Figure 3.. Intra-tumoral T cell receptor β (TCR-β) repertoire identified using RNA-seq data in pediatric solid tumors

(A) Number of unique complementary-determining region 3 (CDR3) detected in each tumor. Red bars represent median for each cancer type. (B) Kaplan-Meier analysis of available outcome data in the osteosarcoma cohort demonstrates that patients with a high TCR-β count are significantly associated with favorable outcome (p < 0.01). (C) In order to investigate T cell clone expansion in individual tumors, TCR-β clones are ranked by their abundance on the x axis and the normalized clone count is plotted on the y axis. Each line represents all TCR-β clones detected in a single tumor and clearly shows evidence of high clonal expansion of some TCRs. (D) Clonal expansion of TCR-βs. Each dot represents a TCR-β clone in a tumor sample. The highlighted region depicts expanded TCR-β clones as evidenced by high normalized clone count (>99^th percentile) and high relative contribution to the total intra-tumoral TCR-β count (>1%). The accompanying table details the percentage of tumors with ≥1 clonally expanded TCR-β. *Total tumor/patient count and calculated percentages include all patients in the study cohort.

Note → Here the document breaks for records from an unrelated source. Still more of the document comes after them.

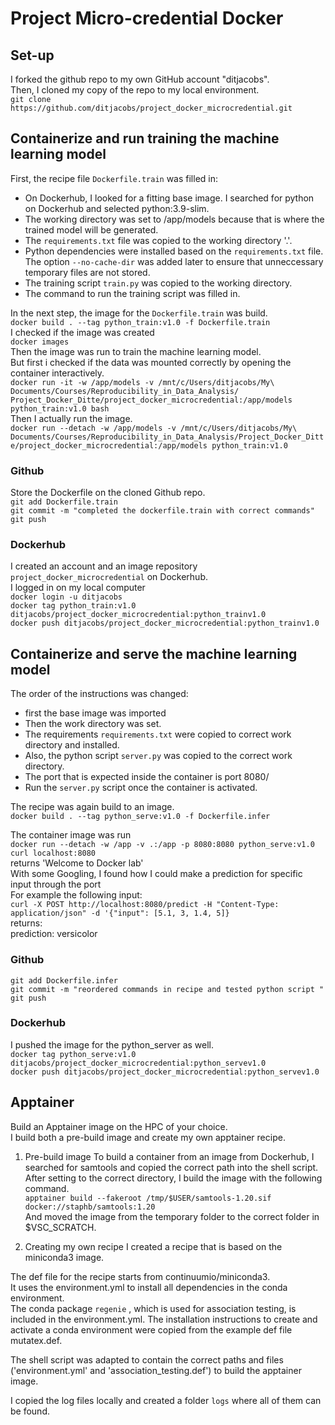 # Project Micro-credential Docker #

## Set-up ##
I forked the github repo to my own GitHub account "ditjacobs".    
Then, I cloned my copy of the repo to my local environment.   
`git clone https://github.com/ditjacobs/project_docker_microcredential.git`

## Containerize and run training the machine learning model ## 
First, the recipe file `Dockerfile.train` was filled in:
* On Dockerhub, I looked for a fitting base image. I searched for python on Dockerhub and selected python:3.9-slim.
* The working directory was set to /app/models because that is where the trained model will be generated.
* The `requirements.txt` file was copied to the working directory '.'. 
* Python dependencies were installed based on the `requirements.txt` file. The option `--no-cache-dir` was added later to ensure that unneccessary temporary files are not stored. 
* The training script `train.py` was copied to the working directory.
* The command to run the training script was filled in. 

In the next step, the image for the `Dockerfile.train` was build.   
`docker build . --tag python_train:v1.0 -f Dockerfile.train`  
I checked if the image was created  
`docker images`  
Then the image was run to train the machine learning model.  
But first i checked if the data was mounted correctly by opening the container interactively.  
`docker run -it -w /app/models -v /mnt/c/Users/ditjacobs/My\ Documents/Courses/Reproducibility_in_Data_Analysis/ Project_Docker_Ditte/project_docker_microcredential:/app/models python_train:v1.0 bash`  
Then I actually run the image.  
`docker run --detach -w /app/models -v /mnt/c/Users/ditjacobs/My\ Documents/Courses/Reproducibility_in_Data_Analysis/Project_Docker_Ditte/project_docker_microcredential:/app/models python_train:v1.0`

### Github ###
Store the Dockerfile on the cloned Github repo.   
`git add Dockerfile.train`  
`git commit -m "completed the dockerfile.train with correct commands"`  
`git push`   

### Dockerhub ###
I created an account and an image repository `project_docker_microcredential` on Dockerhub.  
I logged in on my local computer  
`docker login -u ditjacobs`  
`docker tag python_train:v1.0 ditjacobs/project_docker_microcredential:python_trainv1.0`  
`docker push ditjacobs/project_docker_microcredential:python_trainv1.0`   

## Containerize and serve the machine learning model ##
The order of the instructions was changed: 
* first the base image was imported
* Then the work directory was set.
* The requirements `requirements.txt` were copied to correct work directory and installed. 
* Also, the python script `server.py` was copied to the correct work directory.
* The port that is expected inside the container is port 8080/ 
* Run the `server.py` script once the container is activated. 

The recipe was again build to an image.   
`docker build . --tag python_serve:v1.0 -f Dockerfile.infer`   

The container image was run  
`docker run --detach -w /app -v .:/app -p 8080:8080 python_serve:v1.0`  
`curl localhost:8080`  
returns 'Welcome to Docker lab'  
With some Googling, I found how I could make a prediction for specific input through the port   
For example the following input:   
`curl -X POST http://localhost:8080/predict -H "Content-Type: application/json" -d '{"input": [5.1, 3, 1.4, 5]}`  
returns:   
prediction: versicolor  

### Github ### 
`git add Dockerfile.infer`  
`git commit -m "reordered commands in recipe and tested python script "`  
`git push`  

### Dockerhub ###
I pushed the image for the python_server as well.   
`docker tag python_serve:v1.0 ditjacobs/project_docker_microcredential:python_servev1.0`  
`docker push ditjacobs/project_docker_microcredential:python_servev1.0`   

## Apptainer ## 
Build an Apptainer image on the HPC of your choice.   
I build both a pre-build image and create my own apptainer recipe.   

1. Pre-build image
To build a container from an image from Dockerhub, I searched for samtools and copied the correct path into the shell script.  
After setting to the correct directory, I build the image with the following command.  
`apptainer build --fakeroot /tmp/$USER/samtools-1.20.sif docker://staphb/samtools:1.20`  
And moved the image from the temporary folder to the correct folder in $VSC_SCRATCH.   

2. Creating my own recipe
I created a recipe that is based on the miniconda3 image. 

The def file for the recipe starts from continuumio/miniconda3.  
It uses the environment.yml to install all dependencies in the conda environment.  
The conda package `regenie` , which is used for association testing, is included in the environment.yml. 
The installation instructions to create and activate a conda environment were copied from the example def file mutatex.def. 

The shell script was adapted to contain the correct paths and files ('environment.yml' and 'association_testing.def') to build the apptainer image. 

I copied the log files locally and created a folder `logs` where all of them can be found.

Figure 4.. Tumor-specific gene expression

(A–C) Tumor-specific gene expression including (A) cell-surface proteins, (B) transcription factors, and (C) tumor germline antigens. Fill indicates that the gene is overexpressed in the corresponding cancer type relative to normal tissues and has minimal expression in vital organs. (D) mRNA expression of top genes for each category in each cancer type, vital organs, testes, ovary, and other normal tissues. Dots represent the median expression for each cancer type. (E) Representative PRAME immunohistochemistry in Ewing sarcoma and osteosarcoma demonstrates a robust expression of PRAME protein in tumor cells. H&E, hematoxylin and eosin stain.

Figure 5.. Specific anti-tumor activity of engineered T cells targeting a PRAME MHC class 1 peptide

(A) Structure of engineered PRAME TCR and schema for testing the specificity and efficacy of murPRAME-TCR T cells. (B) In vitro co-culture of T cells with reporter cell lines at different effector:tumor (E:T) ratios. Luminescence was measured after 24 h of co-culture and reported as mean ± SEM (n = 3); **p < 0.01, ***p < 0.001. (C) Schema for treating metastatic EWS xenograft model with murPRAME-TCR T cells. (D) Bioluminescence images of TC32-Luc:PRAME cells after IV injection and treatment with vehicle or T cells. (E) Quantification of bioluminescence imagining reported as mean ± SEM (n = 8 per group). p values of UTD versus murPRAME-TCR mice displayed as *p < 0.05, **p < 0.01. (F) Kaplan-Meier analysis of mouse survival using log-rank test (n = 8 per group).